In Godard’s film Masculine/Feminine, 50 years old this month, an intertitle breaks the narrative of the film to announce:
FROM THE DEAD
Nowhere is this more true than in our own corner of the universe. When I first began my descent into noir — a descent that in many ways saved my life — the canon was not easy to find. My local public library’s circulating collection did not include Kill the Boss Goodbye. There were no search engines, save hands and feet and subway tokens. If you wanted to find a book by David Goodis, you came upon it, as the Surrealists would say, by chance or appointment. I was aided in my own education by Otto Penzler, who would kindly send me a postcard — from midtown New York to downtown New York — when a Thompson or a Highsmith would come in. And I roamed the aisles, although aisles in this case is generous, of Isaac Mendoza’s Bookstore on Ann Street behind Park Row, where for more than a century the merchant seamen would come to trade their books for cash (and then their cash for booze). I’d wait until friends were moving, needed to disburden themselves of their possessions, then pounce. Long-out-of-print tattered paperbacks, from Fawcett Gold Medal, from Lion, from God knows where. The classics, if you could find them. There was no other way to read these American books if you didn’t speak French.
Then came Gifford.
An accomplished novelist and poet, Gifford didn’t need to do any of this. His novels — I suspect most of you know Port Tropique, and near-all of you know the magnificent Sailor and Lula series, which has lasted long enough that it now chronicles the next generation. The novels are odd, wonderful, haunting, necessary. We follow his drifters until we ourselves are cast, in the best possible ways, adrift. Lost Highway, Wild at Heart — Gifford’s collaborations with David Lynch — brought out the strangest and most heartfelt in both of those men, and that is saying a lot. His poems are succinct and still and find their mark. Right now I’m reading his collection New York 1960, whose poems include In a Used Bookstore, and The Definition of Noir.

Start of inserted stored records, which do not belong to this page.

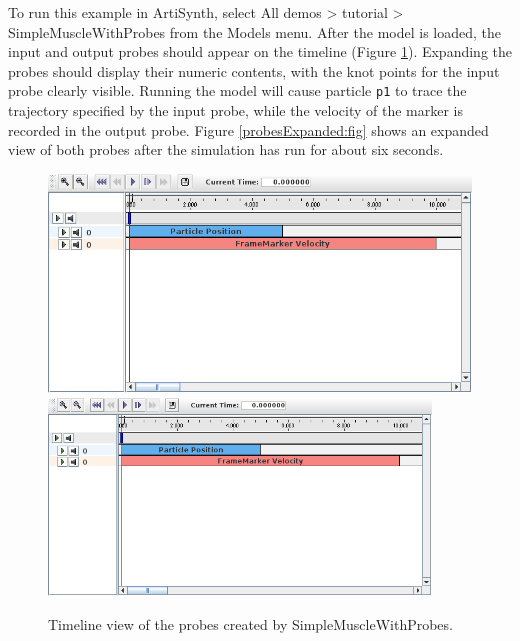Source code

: To run this example in ArtiSynth, select {\sf All demos > tutorial >
SimpleMuscleWithProbes} from the {\sf Models} menu. After the model is
loaded, the input and output probes should appear on the timeline
(Figure \ref{probes:fig}). Expanding the probes should display their
numeric contents, with the knot points for the input probe clearly
visible.  Running the model will cause particle {\tt p1} to trace the
trajectory specified by the input probe, while the velocity of the
marker is recorded in the output probe. Figure
\ref{probesExpanded:fig} shows an expanded view of both probes after
the simulation has run for about six seconds.


\begin{figure}[ht]
\begin{center}
\iflatexml
 \includegraphics[]{images/timelineProbes}
\else
 \includegraphics[width=4in]{images/timelineProbes}
\fi
\end{center}
\caption{Timeline view of the probes created by SimpleMuscleWithProbes.}
\label{probes:fig}
\end{figure}

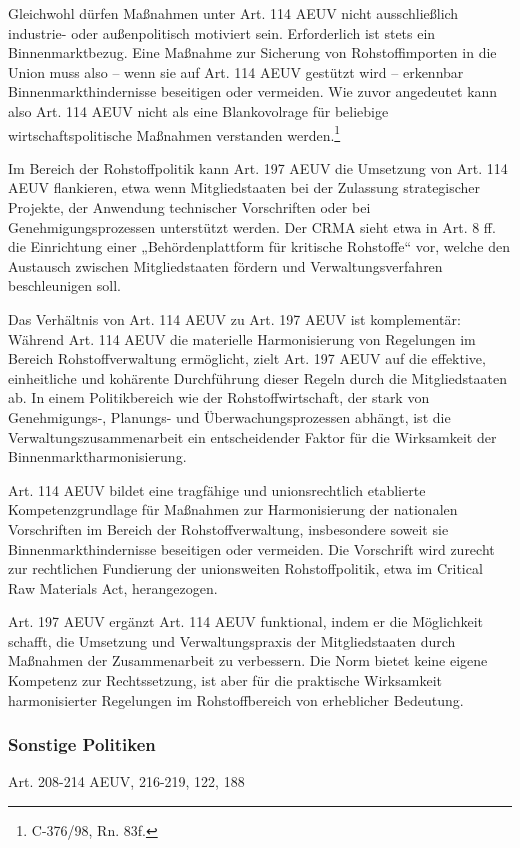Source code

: \documentclass[12pt,a4paper,oneside]{book} %
\begin{document}
Gleichwohl dürfen Maßnahmen unter Art. 114 AEUV nicht ausschließlich industrie- oder außenpolitisch motiviert sein. Erforderlich ist stets ein Binnenmarktbezug. Eine Maßnahme zur Sicherung von Rohstoffimporten in die Union muss also – wenn sie auf Art. 114 AEUV gestützt wird – erkennbar Binnenmarkthindernisse beseitigen oder vermeiden. Wie zuvor angedeutet kann also Art. 114 AEUV nicht als eine Blankovolrage für beliebige wirtschaftspolitische Maßnahmen verstanden werden.\footnote{C-376/98, Rn. 83f.}

Im Bereich der Rohstoffpolitik kann Art. 197 AEUV die Umsetzung von Art. 114 AEUV flankieren, etwa wenn Mitgliedstaaten bei der Zulassung strategischer Projekte, der Anwendung technischer Vorschriften oder bei Genehmigungsprozessen unterstützt werden. Der CRMA sieht etwa in Art. 8 ff. die Einrichtung einer „Behördenplattform für kritische Rohstoffe“ vor, welche den Austausch zwischen Mitgliedstaaten fördern und Verwaltungsverfahren beschleunigen soll.

Das Verhältnis von Art. 114 AEUV zu Art. 197 AEUV ist komplementär: Während Art. 114 AEUV die materielle Harmonisierung von Regelungen im Bereich Rohstoffverwaltung ermöglicht, zielt Art. 197 AEUV auf die effektive, einheitliche und kohärente Durchführung dieser Regeln durch die Mitgliedstaaten ab. In einem Politikbereich wie der Rohstoffwirtschaft, der stark von Genehmigungs-, Planungs- und Überwachungsprozessen abhängt, ist die Verwaltungszusammenarbeit ein entscheidender Faktor für die Wirksamkeit der Binnenmarktharmonisierung.

Art. 114 AEUV bildet eine tragfähige und unionsrechtlich etablierte Kompetenzgrundlage für Maßnahmen zur Harmonisierung der nationalen Vorschriften im Bereich der Rohstoffverwaltung, insbesondere soweit sie Binnenmarkthindernisse beseitigen oder vermeiden. Die Vorschrift wird zurecht zur rechtlichen Fundierung der unionsweiten Rohstoffpolitik, etwa im Critical Raw Materials Act, herangezogen.

Art. 197 AEUV ergänzt Art. 114 AEUV funktional, indem er die Möglichkeit schafft, die Umsetzung und Verwaltungspraxis der Mitgliedstaaten durch Maßnahmen der Zusammenarbeit zu verbessern. Die Norm bietet keine eigene Kompetenz zur Rechtssetzung, ist aber für die praktische Wirksamkeit harmonisierter Regelungen im Rohstoffbereich von erheblicher Bedeutung.
	
	
\subsubsection{Sonstige Politiken}
Art. 208-214 AEUV, 216-219, 122, 188
	
\end{document}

But for all that — and for most of us, all of that would have been sufficient — Gifford devoted countless hours, days, years to another calling. Because Gifford decided that access to the classics should not be restricted to the drifting habitués of dark precincts, but should instead be available to all. Working with Don Ellis of Creative Arts Books, Gifford founded Black Lizard: he used his human labor to resurrect our literature from the dead. Jim Thompson, David Goodis, Charles Willeford, Harry Whittington, Peter Rabe, Fredric Brown, Lionel White. I Wake Up Screaming. You Play the Red and the Black Comes Up. All these authors, all these texts, previously unfindable, introuvable, passed from hand-to-hand, read in translation, known only by rumor and innuendo, now in print. And in stores. And in their original language. Eighty different titles. Eighty of them.
With that one stroke, Gifford did two invaluable things: he codified our canon; and he made it available, for the first time, to the larger audience.
Lautréamont once said, poetry must be made by all and not by one. The corollary: poetry must be read by all and not by one. And that, I say to you tonight, is what Barry Gifford made possible. I count myself among the honored band of those who can say that their own writing owes everything to the writing that Barry Gifford gave us — of others, and of his own. He is a used bookstore of the soul; he is the definition of noir.
It is my honor and very real pleasure to present the Anne Friedberg Award for noir preservation to Barry Gifford.